Stored data:
+++++

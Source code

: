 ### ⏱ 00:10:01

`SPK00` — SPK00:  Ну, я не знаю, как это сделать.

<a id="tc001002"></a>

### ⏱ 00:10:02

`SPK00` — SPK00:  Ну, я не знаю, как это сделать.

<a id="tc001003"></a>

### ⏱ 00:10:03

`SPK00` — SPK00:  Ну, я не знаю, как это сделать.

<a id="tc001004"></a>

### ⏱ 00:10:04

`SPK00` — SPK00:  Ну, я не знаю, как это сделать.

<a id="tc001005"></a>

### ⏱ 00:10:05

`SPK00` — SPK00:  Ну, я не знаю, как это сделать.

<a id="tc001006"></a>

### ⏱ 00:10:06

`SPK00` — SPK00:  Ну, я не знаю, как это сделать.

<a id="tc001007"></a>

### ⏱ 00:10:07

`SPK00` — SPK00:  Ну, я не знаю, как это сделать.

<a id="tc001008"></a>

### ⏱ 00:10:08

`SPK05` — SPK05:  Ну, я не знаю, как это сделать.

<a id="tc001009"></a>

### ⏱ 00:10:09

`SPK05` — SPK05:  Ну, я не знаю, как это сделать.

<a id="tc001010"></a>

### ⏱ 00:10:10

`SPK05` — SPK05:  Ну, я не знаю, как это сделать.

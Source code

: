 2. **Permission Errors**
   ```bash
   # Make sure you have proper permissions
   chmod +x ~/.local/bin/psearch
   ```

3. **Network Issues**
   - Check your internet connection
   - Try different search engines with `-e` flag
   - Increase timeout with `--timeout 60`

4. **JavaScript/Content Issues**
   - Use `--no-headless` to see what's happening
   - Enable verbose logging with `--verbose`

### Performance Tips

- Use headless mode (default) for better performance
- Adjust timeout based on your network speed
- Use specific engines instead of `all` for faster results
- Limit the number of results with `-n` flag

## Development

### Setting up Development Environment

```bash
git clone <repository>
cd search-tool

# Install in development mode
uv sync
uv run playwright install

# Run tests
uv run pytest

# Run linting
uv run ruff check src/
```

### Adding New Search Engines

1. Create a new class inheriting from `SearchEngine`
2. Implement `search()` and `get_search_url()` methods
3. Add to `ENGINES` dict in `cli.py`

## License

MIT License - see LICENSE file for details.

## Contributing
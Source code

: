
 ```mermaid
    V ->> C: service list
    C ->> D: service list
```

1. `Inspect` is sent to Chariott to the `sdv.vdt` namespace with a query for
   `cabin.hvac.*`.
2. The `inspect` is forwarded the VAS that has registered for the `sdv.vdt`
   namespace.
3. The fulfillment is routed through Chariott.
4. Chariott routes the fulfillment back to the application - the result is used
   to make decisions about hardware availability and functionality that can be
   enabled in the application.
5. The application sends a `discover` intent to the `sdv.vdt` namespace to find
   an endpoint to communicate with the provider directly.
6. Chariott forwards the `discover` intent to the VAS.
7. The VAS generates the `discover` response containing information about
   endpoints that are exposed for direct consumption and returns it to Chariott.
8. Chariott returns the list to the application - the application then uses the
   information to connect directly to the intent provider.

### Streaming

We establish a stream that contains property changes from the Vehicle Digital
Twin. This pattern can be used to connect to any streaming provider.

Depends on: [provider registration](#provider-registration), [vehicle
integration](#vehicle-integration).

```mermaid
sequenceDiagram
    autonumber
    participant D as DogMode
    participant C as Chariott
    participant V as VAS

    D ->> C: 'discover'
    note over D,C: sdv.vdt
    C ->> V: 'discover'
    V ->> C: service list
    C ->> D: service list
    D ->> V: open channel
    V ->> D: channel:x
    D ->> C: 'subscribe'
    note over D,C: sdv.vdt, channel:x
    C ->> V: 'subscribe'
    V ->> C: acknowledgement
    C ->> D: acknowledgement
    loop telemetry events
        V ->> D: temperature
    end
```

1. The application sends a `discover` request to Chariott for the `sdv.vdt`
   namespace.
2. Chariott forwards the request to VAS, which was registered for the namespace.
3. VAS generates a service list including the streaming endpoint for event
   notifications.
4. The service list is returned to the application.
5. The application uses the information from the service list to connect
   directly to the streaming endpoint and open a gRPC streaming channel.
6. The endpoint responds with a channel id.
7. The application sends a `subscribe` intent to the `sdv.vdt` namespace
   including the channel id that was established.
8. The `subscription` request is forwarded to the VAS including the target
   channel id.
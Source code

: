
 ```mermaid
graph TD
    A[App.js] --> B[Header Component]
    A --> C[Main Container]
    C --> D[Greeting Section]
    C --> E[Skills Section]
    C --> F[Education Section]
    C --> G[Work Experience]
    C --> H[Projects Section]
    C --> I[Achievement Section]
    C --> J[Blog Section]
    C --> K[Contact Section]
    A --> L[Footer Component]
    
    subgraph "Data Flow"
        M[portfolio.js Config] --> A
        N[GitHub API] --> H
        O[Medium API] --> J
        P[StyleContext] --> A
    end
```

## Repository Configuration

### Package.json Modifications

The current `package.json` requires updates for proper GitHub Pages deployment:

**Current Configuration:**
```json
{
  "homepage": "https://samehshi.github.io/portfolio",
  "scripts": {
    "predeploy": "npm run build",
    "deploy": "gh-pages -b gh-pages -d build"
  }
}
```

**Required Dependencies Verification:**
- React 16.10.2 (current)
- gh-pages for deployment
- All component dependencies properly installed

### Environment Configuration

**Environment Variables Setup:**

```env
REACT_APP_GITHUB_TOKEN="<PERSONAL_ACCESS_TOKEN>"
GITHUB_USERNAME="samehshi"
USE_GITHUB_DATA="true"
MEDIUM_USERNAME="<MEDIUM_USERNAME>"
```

+++++

WHAT IS EXPECTED:
The entries above must be retyped exactly, down to the last character.

RESULT OF THIS TASK:
Source code

: ### ⏱ 00:10:01

`SPK00` — SPK00:  Ну, я не знаю, как это сделать.

<a id="tc001002"></a>

### ⏱ 00:10:02

`SPK00` — SPK00:  Ну, я не знаю, как это сделать.

<a id="tc001003"></a>

### ⏱ 00:10:03

`SPK00` — SPK00:  Ну, я не знаю, как это сделать.

<a id="tc001004"></a>

### ⏱ 00:10:04

`SPK00` — SPK00:  Ну, я не знаю, как это сделать.

<a id="tc001005"></a>

### ⏱ 00:10:05

`SPK00` — SPK00:  Ну, я не знаю, как это сделать.

<a id="tc001006"></a>

### ⏱ 00:10:06

`SPK00` — SPK00:  Ну, я не знаю, как это сделать.

<a id="tc001007"></a>

### ⏱ 00:10:07

`SPK00` — SPK00:  Ну, я не знаю, как это сделать.

<a id="tc001008"></a>

### ⏱ 00:10:08

`SPK05` — SPK05:  Ну, я не знаю, как это сделать.

<a id="tc001009"></a>

### ⏱ 00:10:09

`SPK05` — SPK05:  Ну, я не знаю, как это сделать.

<a id="tc001010"></a>

### ⏱ 00:10:10

`SPK05` — SPK05:  Ну, я не знаю, как это сделать.

Source code

: 2. **Permission Errors**
   ```bash
   # Make sure you have proper permissions
   chmod +x ~/.local/bin/psearch
   ```

3. **Network Issues**
   - Check your internet connection
   - Try different search engines with `-e` flag
   - Increase timeout with `--timeout 60`

4. **JavaScript/Content Issues**
   - Use `--no-headless` to see what's happening
   - Enable verbose logging with `--verbose`

### Performance Tips

- Use headless mode (default) for better performance
- Adjust timeout based on your network speed
- Use specific engines instead of `all` for faster results
- Limit the number of results with `-n` flag

## Development

### Setting up Development Environment

```bash
git clone <repository>
cd search-tool

# Install in development mode
uv sync
uv run playwright install

# Run tests
uv run pytest

# Run linting
uv run ruff check src/
```

### Adding New Search Engines

1. Create a new class inheriting from `SearchEngine`
2. Implement `search()` and `get_search_url()` methods
3. Add to `ENGINES` dict in `cli.py`

## License

MIT License - see LICENSE file for details.

## Contributing
Source code

:
 ```mermaid
    V ->> C: service list
    C ->> D: service list
```

1. `Inspect` is sent to Chariott to the `sdv.vdt` namespace with a query for
   `cabin.hvac.*`.
2. The `inspect` is forwarded the VAS that has registered for the `sdv.vdt`
   namespace.
3. The fulfillment is routed through Chariott.
4. Chariott routes the fulfillment back to the application - the result is used
   to make decisions about hardware availability and functionality that can be
   enabled in the application.
5. The application sends a `discover` intent to the `sdv.vdt` namespace to find
   an endpoint to communicate with the provider directly.
6. Chariott forwards the `discover` intent to the VAS.
7. The VAS generates the `discover` response containing information about
   endpoints that are exposed for direct consumption and returns it to Chariott.
8. Chariott returns the list to the application - the application then uses the
   information to connect directly to the intent provider.

### Streaming

We establish a stream that contains property changes from the Vehicle Digital
Twin. This pattern can be used to connect to any streaming provider.

Depends on: [provider registration](#provider-registration), [vehicle
integration](#vehicle-integration).

```mermaid
sequenceDiagram
    autonumber
    participant D as DogMode
    participant C as Chariott
    participant V as VAS

    D ->> C: 'discover'
    note over D,C: sdv.vdt
    C ->> V: 'discover'
    V ->> C: service list
    C ->> D: service list
    D ->> V: open channel
    V ->> D: channel:x
    D ->> C: 'subscribe'
    note over D,C: sdv.vdt, channel:x
    C ->> V: 'subscribe'
    V ->> C: acknowledgement
    C ->> D: acknowledgement
    loop telemetry events
        V ->> D: temperature
    end
```

1. The application sends a `discover` request to Chariott for the `sdv.vdt`
   namespace.
2. Chariott forwards the request to VAS, which was registered for the namespace.
3. VAS generates a service list including the streaming endpoint for event
   notifications.
4. The service list is returned to the application.
5. The application uses the information from the service list to connect
   directly to the streaming endpoint and open a gRPC streaming channel.
6. The endpoint responds with a channel id.
7. The application sends a `subscribe` intent to the `sdv.vdt` namespace
   including the channel id that was established.
8. The `subscription` request is forwarded to the VAS including the target
   channel id.
Source code

:
 ```mermaid
graph TD
    A[App.js] --> B[Header Component]
    A --> C[Main Container]
    C --> D[Greeting Section]
    C --> E[Skills Section]
    C --> F[Education Section]
    C --> G[Work Experience]
    C --> H[Projects Section]
    C --> I[Achievement Section]
    C --> J[Blog Section]
    C --> K[Contact Section]
    A --> L[Footer Component]
    
    subgraph "Data Flow"
        M[portfolio.js Config] --> A
        N[GitHub API] --> H
        O[Medium API] --> J
        P[StyleContext] --> A
    end
```

## Repository Configuration

### Package.json Modifications

The current `package.json` requires updates for proper GitHub Pages deployment:

**Current Configuration:**
```json
{
  "homepage": "https://samehshi.github.io/portfolio",
  "scripts": {
    "predeploy": "npm run build",
    "deploy": "gh-pages -b gh-pages -d build"
  }
}
```

**Required Dependencies Verification:**
- React 16.10.2 (current)
- gh-pages for deployment
- All component dependencies properly installed

### Environment Configuration

**Environment Variables Setup:**

```env
REACT_APP_GITHUB_TOKEN="<PERSONAL_ACCESS_TOKEN>"
GITHUB_USERNAME="samehshi"
USE_GITHUB_DATA="true"
MEDIUM_USERNAME="<MEDIUM_USERNAME>"
```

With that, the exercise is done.